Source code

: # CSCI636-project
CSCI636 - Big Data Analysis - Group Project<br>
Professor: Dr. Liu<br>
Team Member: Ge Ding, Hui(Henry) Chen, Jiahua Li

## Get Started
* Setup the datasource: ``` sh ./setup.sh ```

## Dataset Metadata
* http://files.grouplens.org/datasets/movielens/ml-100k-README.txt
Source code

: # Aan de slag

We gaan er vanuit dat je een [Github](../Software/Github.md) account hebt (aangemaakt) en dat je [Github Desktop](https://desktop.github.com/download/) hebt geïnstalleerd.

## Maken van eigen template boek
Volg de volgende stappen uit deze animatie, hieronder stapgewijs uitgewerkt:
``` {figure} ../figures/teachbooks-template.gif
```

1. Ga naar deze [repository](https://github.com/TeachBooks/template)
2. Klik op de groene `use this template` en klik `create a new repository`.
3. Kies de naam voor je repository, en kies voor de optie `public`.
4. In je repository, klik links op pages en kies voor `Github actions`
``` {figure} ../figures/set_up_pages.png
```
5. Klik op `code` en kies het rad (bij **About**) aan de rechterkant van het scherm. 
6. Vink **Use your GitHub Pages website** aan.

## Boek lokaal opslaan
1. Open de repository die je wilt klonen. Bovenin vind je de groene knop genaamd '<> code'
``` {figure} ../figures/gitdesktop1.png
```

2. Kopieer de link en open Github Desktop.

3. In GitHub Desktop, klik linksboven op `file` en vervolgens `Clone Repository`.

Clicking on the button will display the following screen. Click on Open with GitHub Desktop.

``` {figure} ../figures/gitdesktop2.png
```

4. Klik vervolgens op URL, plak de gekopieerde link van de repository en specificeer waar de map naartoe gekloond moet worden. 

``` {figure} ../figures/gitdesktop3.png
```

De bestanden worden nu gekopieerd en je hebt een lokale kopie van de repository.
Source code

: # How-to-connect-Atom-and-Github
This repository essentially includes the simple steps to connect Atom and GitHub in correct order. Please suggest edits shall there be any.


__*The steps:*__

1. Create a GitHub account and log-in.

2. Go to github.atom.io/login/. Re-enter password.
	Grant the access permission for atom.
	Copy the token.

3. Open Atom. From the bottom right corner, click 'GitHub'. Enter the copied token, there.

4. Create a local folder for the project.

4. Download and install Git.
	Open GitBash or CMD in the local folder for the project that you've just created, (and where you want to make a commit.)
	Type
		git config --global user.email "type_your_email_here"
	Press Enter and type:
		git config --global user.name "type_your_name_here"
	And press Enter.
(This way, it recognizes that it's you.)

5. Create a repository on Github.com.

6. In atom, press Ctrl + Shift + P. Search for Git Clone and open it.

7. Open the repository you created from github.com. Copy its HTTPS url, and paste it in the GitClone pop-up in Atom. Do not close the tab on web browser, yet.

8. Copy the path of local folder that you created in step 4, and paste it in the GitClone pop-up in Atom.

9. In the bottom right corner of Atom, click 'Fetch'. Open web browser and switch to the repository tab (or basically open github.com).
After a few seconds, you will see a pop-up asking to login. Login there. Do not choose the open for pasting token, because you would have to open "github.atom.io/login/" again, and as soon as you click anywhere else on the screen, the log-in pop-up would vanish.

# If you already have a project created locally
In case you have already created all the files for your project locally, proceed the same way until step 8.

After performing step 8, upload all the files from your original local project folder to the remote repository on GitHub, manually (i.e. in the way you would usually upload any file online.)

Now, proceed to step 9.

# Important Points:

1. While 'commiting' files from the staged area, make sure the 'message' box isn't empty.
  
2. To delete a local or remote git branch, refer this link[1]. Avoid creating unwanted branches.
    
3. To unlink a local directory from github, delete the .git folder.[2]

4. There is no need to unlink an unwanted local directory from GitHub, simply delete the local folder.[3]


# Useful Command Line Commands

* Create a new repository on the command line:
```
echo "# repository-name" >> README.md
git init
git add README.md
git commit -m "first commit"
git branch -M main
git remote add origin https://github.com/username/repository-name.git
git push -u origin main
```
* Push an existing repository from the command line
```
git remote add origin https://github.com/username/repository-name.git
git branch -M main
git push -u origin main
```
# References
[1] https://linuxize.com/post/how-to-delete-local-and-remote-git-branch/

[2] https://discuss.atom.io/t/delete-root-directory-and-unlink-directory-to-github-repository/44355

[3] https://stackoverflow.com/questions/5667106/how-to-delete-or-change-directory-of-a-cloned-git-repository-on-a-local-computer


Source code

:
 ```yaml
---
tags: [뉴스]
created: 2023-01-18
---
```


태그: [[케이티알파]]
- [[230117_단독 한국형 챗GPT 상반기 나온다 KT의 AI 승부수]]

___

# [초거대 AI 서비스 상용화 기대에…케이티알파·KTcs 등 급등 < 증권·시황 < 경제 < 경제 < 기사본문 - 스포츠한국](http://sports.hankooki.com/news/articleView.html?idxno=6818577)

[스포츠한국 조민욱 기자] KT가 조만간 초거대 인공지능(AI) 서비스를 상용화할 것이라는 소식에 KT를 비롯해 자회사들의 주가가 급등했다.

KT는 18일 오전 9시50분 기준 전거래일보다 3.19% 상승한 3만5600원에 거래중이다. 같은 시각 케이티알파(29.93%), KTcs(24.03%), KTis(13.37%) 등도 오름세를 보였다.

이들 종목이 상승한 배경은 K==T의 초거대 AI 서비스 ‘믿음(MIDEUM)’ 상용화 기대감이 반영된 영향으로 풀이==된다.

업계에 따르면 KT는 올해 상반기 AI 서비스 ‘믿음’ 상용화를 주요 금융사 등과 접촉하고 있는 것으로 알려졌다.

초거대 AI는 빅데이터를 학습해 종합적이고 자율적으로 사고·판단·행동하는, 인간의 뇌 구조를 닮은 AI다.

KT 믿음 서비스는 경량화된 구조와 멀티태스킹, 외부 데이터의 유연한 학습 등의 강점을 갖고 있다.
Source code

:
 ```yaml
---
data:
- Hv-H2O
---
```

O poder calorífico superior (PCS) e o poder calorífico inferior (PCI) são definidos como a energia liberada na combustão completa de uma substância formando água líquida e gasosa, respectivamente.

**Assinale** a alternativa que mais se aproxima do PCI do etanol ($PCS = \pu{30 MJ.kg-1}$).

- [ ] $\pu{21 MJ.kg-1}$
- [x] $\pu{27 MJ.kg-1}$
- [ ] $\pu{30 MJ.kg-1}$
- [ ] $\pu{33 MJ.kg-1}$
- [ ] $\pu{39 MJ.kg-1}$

════════════════════

### EXERCISE DETAILS:
Reproduce the entire listing word for word.

### YOUR RESPONSE:
Source code

: # CSCI636-project
CSCI636 - Big Data Analysis - Group Project<br>
Professor: Dr. Liu<br>
Team Member: Ge Ding, Hui(Henry) Chen, Jiahua Li

## Get Started
* Setup the datasource: ``` sh ./setup.sh ```

## Dataset Metadata
* http://files.grouplens.org/datasets/movielens/ml-100k-README.txt
Source code

: # Aan de slag

We gaan er vanuit dat je een [Github](../Software/Github.md) account hebt (aangemaakt) en dat je [Github Desktop](https://desktop.github.com/download/) hebt geïnstalleerd.

## Maken van eigen template boek
Volg de volgende stappen uit deze animatie, hieronder stapgewijs uitgewerkt:
``` {figure} ../figures/teachbooks-template.gif
```

1. Ga naar deze [repository](https://github.com/TeachBooks/template)
2. Klik op de groene `use this template` en klik `create a new repository`.
3. Kies de naam voor je repository, en kies voor de optie `public`.
4. In je repository, klik links op pages en kies voor `Github actions`
``` {figure} ../figures/set_up_pages.png
```
5. Klik op `code` en kies het rad (bij **About**) aan de rechterkant van het scherm. 
6. Vink **Use your GitHub Pages website** aan.

## Boek lokaal opslaan
1. Open de repository die je wilt klonen. Bovenin vind je de groene knop genaamd '<> code'
``` {figure} ../figures/gitdesktop1.png
```

2. Kopieer de link en open Github Desktop.

3. In GitHub Desktop, klik linksboven op `file` en vervolgens `Clone Repository`.

Clicking on the button will display the following screen. Click on Open with GitHub Desktop.

``` {figure} ../figures/gitdesktop2.png
```

4. Klik vervolgens op URL, plak de gekopieerde link van de repository en specificeer waar de map naartoe gekloond moet worden. 

``` {figure} ../figures/gitdesktop3.png
```

De bestanden worden nu gekopieerd en je hebt een lokale kopie van de repository.
Source code

: # How-to-connect-Atom-and-Github
This repository essentially includes the simple steps to connect Atom and GitHub in correct order. Please suggest edits shall there be any.


__*The steps:*__

1. Create a GitHub account and log-in.

2. Go to github.atom.io/login/. Re-enter password.
	Grant the access permission for atom.
	Copy the token.

3. Open Atom. From the bottom right corner, click 'GitHub'. Enter the copied token, there.

4. Create a local folder for the project.

4. Download and install Git.
	Open GitBash or CMD in the local folder for the project that you've just created, (and where you want to make a commit.)
	Type
		git config --global user.email "type_your_email_here"
	Press Enter and type:
		git config --global user.name "type_your_name_here"
	And press Enter.
(This way, it recognizes that it's you.)

5. Create a repository on Github.com.

6. In atom, press Ctrl + Shift + P. Search for Git Clone and open it.

7. Open the repository you created from github.com. Copy its HTTPS url, and paste it in the GitClone pop-up in Atom. Do not close the tab on web browser, yet.

8. Copy the path of local folder that you created in step 4, and paste it in the GitClone pop-up in Atom.

9. In the bottom right corner of Atom, click 'Fetch'. Open web browser and switch to the repository tab (or basically open github.com).
After a few seconds, you will see a pop-up asking to login. Login there. Do not choose the open for pasting token, because you would have to open "github.atom.io/login/" again, and as soon as you click anywhere else on the screen, the log-in pop-up would vanish.

# If you already have a project created locally
In case you have already created all the files for your project locally, proceed the same way until step 8.

After performing step 8, upload all the files from your original local project folder to the remote repository on GitHub, manually (i.e. in the way you would usually upload any file online.)

Now, proceed to step 9.

# Important Points:

1. While 'commiting' files from the staged area, make sure the 'message' box isn't empty.
  
2. To delete a local or remote git branch, refer this link[1]. Avoid creating unwanted branches.
    
3. To unlink a local directory from github, delete the .git folder.[2]

4. There is no need to unlink an unwanted local directory from GitHub, simply delete the local folder.[3]


# Useful Command Line Commands

* Create a new repository on the command line:
```
echo "# repository-name" >> README.md
git init
git add README.md
git commit -m "first commit"
git branch -M main
git remote add origin https://github.com/username/repository-name.git
git push -u origin main
```
* Push an existing repository from the command line
```
git remote add origin https://github.com/username/repository-name.git
git branch -M main
git push -u origin main
```
# References
[1] https://linuxize.com/post/how-to-delete-local-and-remote-git-branch/

[2] https://discuss.atom.io/t/delete-root-directory-and-unlink-directory-to-github-repository/44355

[3] https://stackoverflow.com/questions/5667106/how-to-delete-or-change-directory-of-a-cloned-git-repository-on-a-local-computer


Source code

:
 ```yaml
---
tags: [뉴스]
created: 2023-01-18
---
```


태그: [[케이티알파]]
- [[230117_단독 한국형 챗GPT 상반기 나온다 KT의 AI 승부수]]

___

# [초거대 AI 서비스 상용화 기대에…케이티알파·KTcs 등 급등 < 증권·시황 < 경제 < 경제 < 기사본문 - 스포츠한국](http://sports.hankooki.com/news/articleView.html?idxno=6818577)

[스포츠한국 조민욱 기자] KT가 조만간 초거대 인공지능(AI) 서비스를 상용화할 것이라는 소식에 KT를 비롯해 자회사들의 주가가 급등했다.

KT는 18일 오전 9시50분 기준 전거래일보다 3.19% 상승한 3만5600원에 거래중이다. 같은 시각 케이티알파(29.93%), KTcs(24.03%), KTis(13.37%) 등도 오름세를 보였다.

이들 종목이 상승한 배경은 K==T의 초거대 AI 서비스 ‘믿음(MIDEUM)’ 상용화 기대감이 반영된 영향으로 풀이==된다.

업계에 따르면 KT는 올해 상반기 AI 서비스 ‘믿음’ 상용화를 주요 금융사 등과 접촉하고 있는 것으로 알려졌다.

초거대 AI는 빅데이터를 학습해 종합적이고 자율적으로 사고·판단·행동하는, 인간의 뇌 구조를 닮은 AI다.

KT 믿음 서비스는 경량화된 구조와 멀티태스킹, 외부 데이터의 유연한 학습 등의 강점을 갖고 있다.
Source code

:
 ```yaml
---
data:
- Hv-H2O
---
```

O poder calorífico superior (PCS) e o poder calorífico inferior (PCI) são definidos como a energia liberada na combustão completa de uma substância formando água líquida e gasosa, respectivamente.

**Assinale** a alternativa que mais se aproxima do PCI do etanol ($PCS = \pu{30 MJ.kg-1}$).

- [ ] $\pu{21 MJ.kg-1}$
- [x] $\pu{27 MJ.kg-1}$
- [ ] $\pu{30 MJ.kg-1}$
- [ ] $\pu{33 MJ.kg-1}$
- [ ] $\pu{39 MJ.kg-1}$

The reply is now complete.